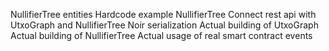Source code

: NullifierTree entities
Hardcode example NullifierTree
Connect rest api with UtxoGraph and NullifierTree
Noir serialization
Actual building of UtxoGraph
Actual building of NullifierTree
Actual usage of real smart contract events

Work order:
When you retype the records, keep every word exactly as written and exclude the pictures.

Reply:
Source code

: NullifierTree entities
Hardcode example NullifierTree
Connect rest api with UtxoGraph and NullifierTree
Noir serialization
Actual building of UtxoGraph
Actual building of NullifierTree
Actual usage of real smart contract events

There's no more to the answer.